Für Betreiber von Webservern wie zum Beispiel Online-Shops gelten seit Inkrafttreten des IT-Sicherheitsgesetzes erhöhte Anforderungen an die technischen und organisatorischen Maßnahmen zum Schutz ihrer Kundendaten und der von ihnen genutzten IT-Systeme. Das IT-Sicherheitsgesetz betrifft also nicht nur Inhaber von Genehmigungen nach dem Atomgesetz, Betreiber von öffentlichen Telekommunikationsnetzen und öffentlich zugänglichen Telekommunikationsdiensten oder Betreiber kritischer Infrastrukturen im Sinne des BSI-Gesetzes und des Energiewirtschaftsgesetzes.

Bereits für Betreiber von Online-Shops sowie andere Unternehmen mit einer geschäftsmäßigen Website besteht akuter Handlungsbedarf. Dabei dürfen aber die möglichen Auswirkungen auf den Datenschutz nicht vergessen werden.

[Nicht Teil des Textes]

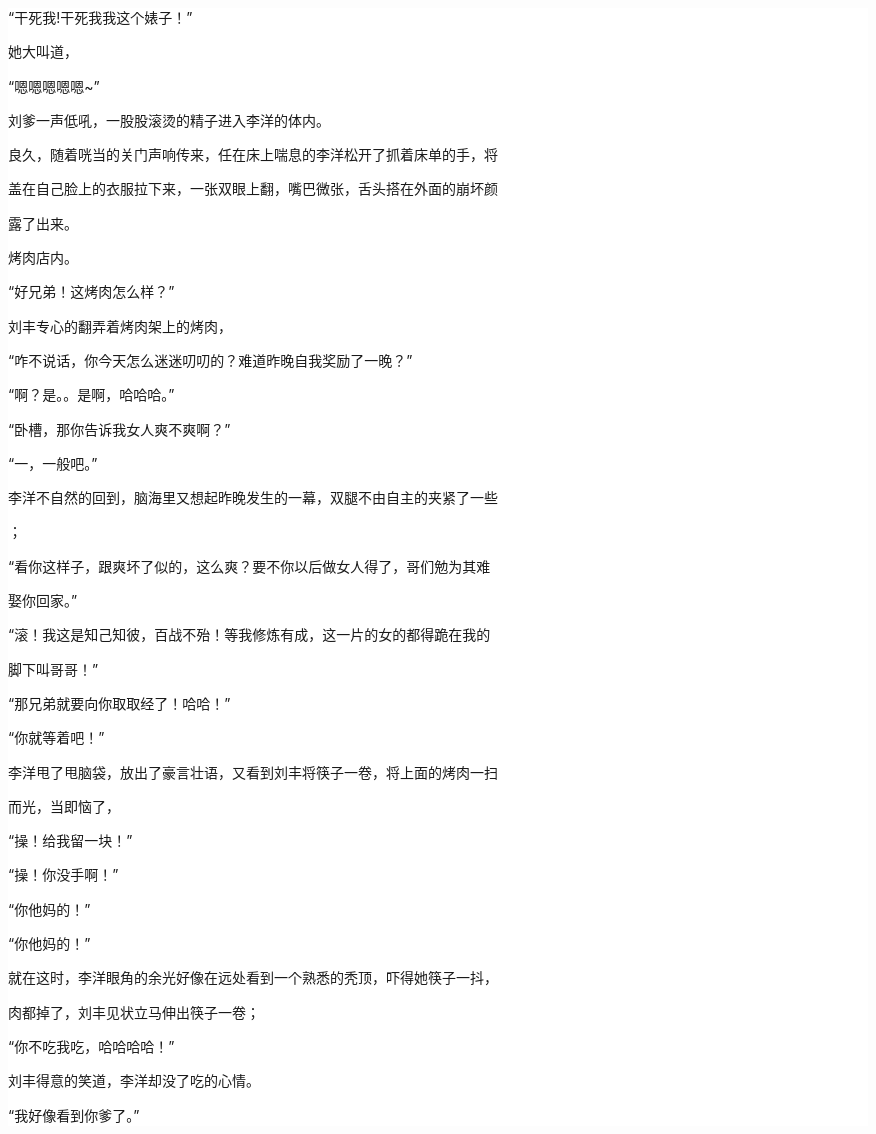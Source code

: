 “干死我!干死我我这个婊子！”

她大叫道，

“嗯嗯嗯嗯嗯~”

刘爹一声低吼，一股股滚烫的精子进入李洋的体内。

良久，随着咣当的关门声响传来，任在床上喘息的李洋松开了抓着床单的手，将

盖在自己脸上的衣服拉下来，一张双眼上翻，嘴巴微张，舌头搭在外面的崩坏颜

露了出来。

烤肉店内。

“好兄弟！这烤肉怎么样？”

刘丰专心的翻弄着烤肉架上的烤肉，

“咋不说话，你今天怎么迷迷叨叨的？难道昨晚自我奖励了一晚？”

“啊？是。。是啊，哈哈哈。”

“卧槽，那你告诉我女人爽不爽啊？”

“一，一般吧。”

李洋不自然的回到，脑海里又想起昨晚发生的一幕，双腿不由自主的夹紧了一些

；

“看你这样子，跟爽坏了似的，这么爽？要不你以后做女人得了，哥们勉为其难

娶你回家。”

“滚！我这是知己知彼，百战不殆！等我修炼有成，这一片的女的都得跪在我的

脚下叫哥哥！”

“那兄弟就要向你取取经了！哈哈！”

“你就等着吧！”

李洋甩了甩脑袋，放出了豪言壮语，又看到刘丰将筷子一卷，将上面的烤肉一扫

而光，当即恼了，

“操！给我留一块！”

“操！你没手啊！”

“你他妈的！”

“你他妈的！”

就在这时，李洋眼角的余光好像在远处看到一个熟悉的秃顶，吓得她筷子一抖，

肉都掉了，刘丰见状立马伸出筷子一卷；

“你不吃我吃，哈哈哈哈！”

刘丰得意的笑道，李洋却没了吃的心情。

“我好像看到你爹了。”
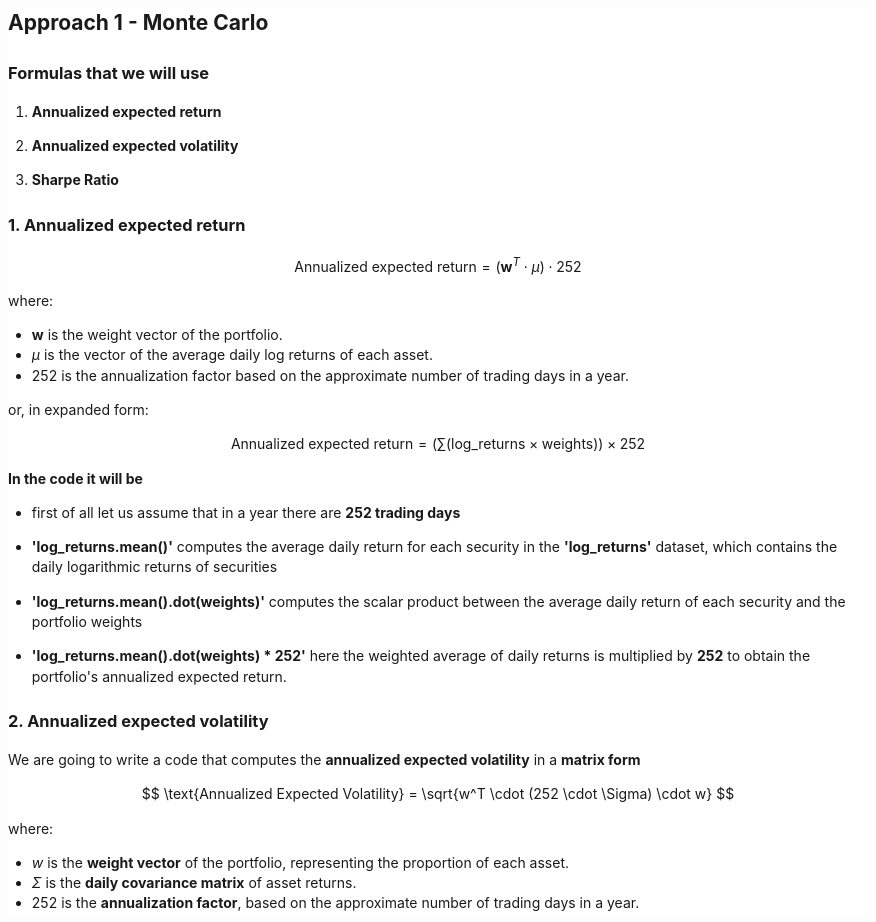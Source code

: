 
## Approach 1 - Monte Carlo

### Formulas that we will use

1. **Annualized expected return**

2. **Annualized expected volatility**

3. **Sharpe Ratio**

### 1. Annualized expected return

$$
\text{Annualized expected return} = ( \mathbf{w}^T \cdot \mu ) \cdot 252
$$

where:
- $\mathbf{w}$ is the weight vector of the portfolio.
- $\mu$ is the vector of the average daily log returns of each asset.
- $252$ is the annualization factor based on the approximate number of trading days in a year.


or, in expanded form:

$$
\text{Annualized expected return} = \left( \sum (\text{log\_returns} \times \text{weights}) \right) \times 252
$$



**In the code it will be**

- first of all let us assume that in a year there are **252 trading days**

- **'log_returns.mean()'** computes the average daily return for each security in the **'log_returns'** dataset, which contains the daily logarithmic returns of securities

- **'log_returns.mean().dot(weights)'** computes the scalar product between the average daily return of each security and the portfolio weights

- **'log_returns.mean().dot(weights) * 252'** here the weighted average of daily returns is multiplied by **252** to obtain the portfolio's annualized expected return.

### 2. Annualized expected volatility

We are going to write a code that computes the **annualized expected volatility** in a **matrix form**


$$
\text{Annualized Expected Volatility} = \sqrt{w^T \cdot (252 \cdot \Sigma) \cdot w}
$$

where:
- $w$ is the **weight vector** of the portfolio, representing the proportion of each asset.
- $\Sigma$ is the **daily covariance matrix** of asset returns.
- $252$ is the **annualization factor**, based on the approximate number of trading days in a year.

Höhere Datensicherheit umsetzen

Anbieter geschäftsmäßig erbrachter Telemediendienste - also insbesondere Webseitenbetreiber - müssen ab Inkrafttreten des Gesetzes technische und organisatorische Maßnahmen nach dem Stand der Technik ergreifen, um sowohl unerlaubte Zugriffe auf ihre technischen Einrichtungen und Daten als auch Störungen zu verhindern, so das Bundesamt für Sicherheit in der Informationstechnik (BSI). Das BSI weist insbesondere auf das regelmäßige und rasche Einspielen von Software-Updates und Sicherheits-Patches hin.

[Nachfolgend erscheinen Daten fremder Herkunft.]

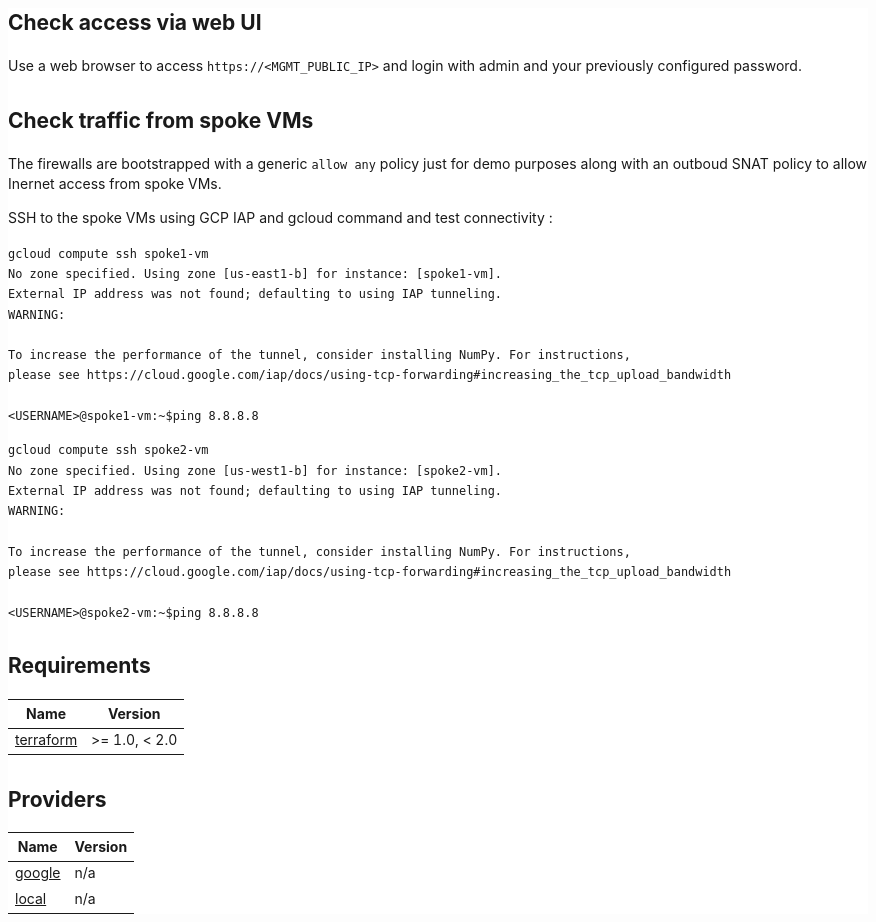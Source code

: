 ## Check access via web UI

Use a web browser to access `https://<MGMT_PUBLIC_IP>` and login with admin and your previously configured password.

## Check traffic from spoke VMs

The firewalls are bootstrapped with a generic `allow any` policy just for demo purposes along with an outboud SNAT policy to allow Inernet access from spoke VMs.

SSH to the spoke VMs using GCP IAP and gcloud command and test connectivity :


```
gcloud compute ssh spoke1-vm
No zone specified. Using zone [us-east1-b] for instance: [spoke1-vm].
External IP address was not found; defaulting to using IAP tunneling.
WARNING: 

To increase the performance of the tunnel, consider installing NumPy. For instructions,
please see https://cloud.google.com/iap/docs/using-tcp-forwarding#increasing_the_tcp_upload_bandwidth

<USERNAME>@spoke1-vm:~$ping 8.8.8.8
```

```
gcloud compute ssh spoke2-vm
No zone specified. Using zone [us-west1-b] for instance: [spoke2-vm].
External IP address was not found; defaulting to using IAP tunneling.
WARNING: 

To increase the performance of the tunnel, consider installing NumPy. For instructions,
please see https://cloud.google.com/iap/docs/using-tcp-forwarding#increasing_the_tcp_upload_bandwidth

<USERNAME>@spoke2-vm:~$ping 8.8.8.8
```


## Requirements

| Name | Version |
|------|---------|
| <a name="requirement_terraform"></a> [terraform](#requirement\_terraform) | >= 1.0, < 2.0 |

## Providers

| Name | Version |
|------|---------|
| <a name="provider_google"></a> [google](#provider\_google) | n/a |
| <a name="provider_local"></a> [local](#provider\_local) | n/a |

Betreiber von Online-Shops und anderer geschäftsmäßiger Websites sollten sich umgehend um ihr IT-Sicherheitskonzept kümmern und die Sicherheit der Webserver kontrollieren.

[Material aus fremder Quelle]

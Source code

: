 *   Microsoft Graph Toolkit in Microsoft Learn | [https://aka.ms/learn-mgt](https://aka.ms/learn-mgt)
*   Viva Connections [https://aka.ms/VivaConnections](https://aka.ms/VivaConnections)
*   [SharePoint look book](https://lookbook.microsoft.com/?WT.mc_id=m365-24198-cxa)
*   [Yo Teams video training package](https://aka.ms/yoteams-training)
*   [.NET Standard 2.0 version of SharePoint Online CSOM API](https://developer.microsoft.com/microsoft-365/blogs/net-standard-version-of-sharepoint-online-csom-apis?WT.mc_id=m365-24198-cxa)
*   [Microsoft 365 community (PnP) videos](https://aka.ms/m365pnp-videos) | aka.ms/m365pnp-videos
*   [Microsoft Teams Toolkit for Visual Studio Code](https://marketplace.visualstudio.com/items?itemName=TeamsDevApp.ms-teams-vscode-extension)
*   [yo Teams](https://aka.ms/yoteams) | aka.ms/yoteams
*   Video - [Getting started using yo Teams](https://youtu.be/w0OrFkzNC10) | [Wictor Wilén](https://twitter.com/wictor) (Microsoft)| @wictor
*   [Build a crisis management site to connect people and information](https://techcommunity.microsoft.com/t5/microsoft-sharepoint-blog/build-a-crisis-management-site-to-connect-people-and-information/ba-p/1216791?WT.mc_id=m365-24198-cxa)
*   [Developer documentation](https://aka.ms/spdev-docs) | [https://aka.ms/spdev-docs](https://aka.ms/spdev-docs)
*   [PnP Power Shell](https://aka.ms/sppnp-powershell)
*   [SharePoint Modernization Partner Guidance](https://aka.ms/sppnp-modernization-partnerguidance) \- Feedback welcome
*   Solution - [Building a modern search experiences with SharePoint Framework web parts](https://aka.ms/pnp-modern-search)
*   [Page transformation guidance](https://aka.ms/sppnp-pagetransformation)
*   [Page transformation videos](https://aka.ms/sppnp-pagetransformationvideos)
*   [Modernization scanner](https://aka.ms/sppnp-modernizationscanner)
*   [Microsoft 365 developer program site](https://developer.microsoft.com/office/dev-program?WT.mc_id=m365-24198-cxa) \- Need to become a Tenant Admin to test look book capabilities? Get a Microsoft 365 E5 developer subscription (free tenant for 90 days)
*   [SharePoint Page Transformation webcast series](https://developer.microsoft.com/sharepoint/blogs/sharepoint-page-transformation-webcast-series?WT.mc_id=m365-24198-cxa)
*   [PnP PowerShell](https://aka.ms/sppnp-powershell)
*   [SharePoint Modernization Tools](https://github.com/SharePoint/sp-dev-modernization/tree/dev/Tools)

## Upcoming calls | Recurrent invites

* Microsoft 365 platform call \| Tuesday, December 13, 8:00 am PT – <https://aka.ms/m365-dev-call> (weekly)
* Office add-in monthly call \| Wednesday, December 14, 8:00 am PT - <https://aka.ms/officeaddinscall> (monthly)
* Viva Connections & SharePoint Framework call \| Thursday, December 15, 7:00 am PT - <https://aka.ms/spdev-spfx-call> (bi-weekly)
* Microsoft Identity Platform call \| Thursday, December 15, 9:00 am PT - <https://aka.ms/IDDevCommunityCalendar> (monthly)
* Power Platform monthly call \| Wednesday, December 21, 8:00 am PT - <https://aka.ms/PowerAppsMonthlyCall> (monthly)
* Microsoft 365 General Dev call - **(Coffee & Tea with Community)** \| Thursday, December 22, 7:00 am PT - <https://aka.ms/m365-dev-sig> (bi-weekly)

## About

Dem Gesetz ist zu entnehmen, dass Betreiber geschäftsmäßiger Webseiten IT-Sicherheitsmaßnahmen ergreifen müssen, soweit dies technisch möglich und wirtschaftlich zumutbar ist und im Rahmen der jeweiligen Verantwortung des Unternehmens liegt. Um dies zu klären, sollten Unternehmen jeweils Risikoanalysen vornehmen und entsprechende Maßnahmen für die Datensicherheit ergreifen.

Als Schutzziele nennt das IT-Sicherheitsgesetz, dass kein unerlaubter Zugriff auf die für die Websites oder Online-Shops genutzten technischen Einrichtungen möglich ist. Außerdem müssen die Einrichtungen, also zum Beispiel die Webserver, gegen Verletzungen des Schutzes personenbezogener Daten und gegen Störungen, auch soweit sie durch äußere Angriffe bedingt sind, gesichert sind. Explizit genannt wird die Anwendung eines als sicher anerkannten Verschlüsselungsverfahrens.

Ansprüche gegenüber Provider vorhanden

Unternehmen mit einer geschäftsmäßigen Website haben aber nicht nur neue Pflichten. Werden Telekommunikationsdienste bezogen, haben Anwenderunternehmen auch neue Ansprüche: Sofern Telekommunikations-Diensteanbietern Störungen auf den Systemen ihrer Nutzer bekannt werden, haben sie diese unverzüglich darüber zu benachrichtigen. Sie müssen ihre Nutzer im Rahmen des Möglichen und Zumutbaren auch auf Hilfsmittel zur Erkennung und Beseitigung von Störungen hinweisen, so das BSI.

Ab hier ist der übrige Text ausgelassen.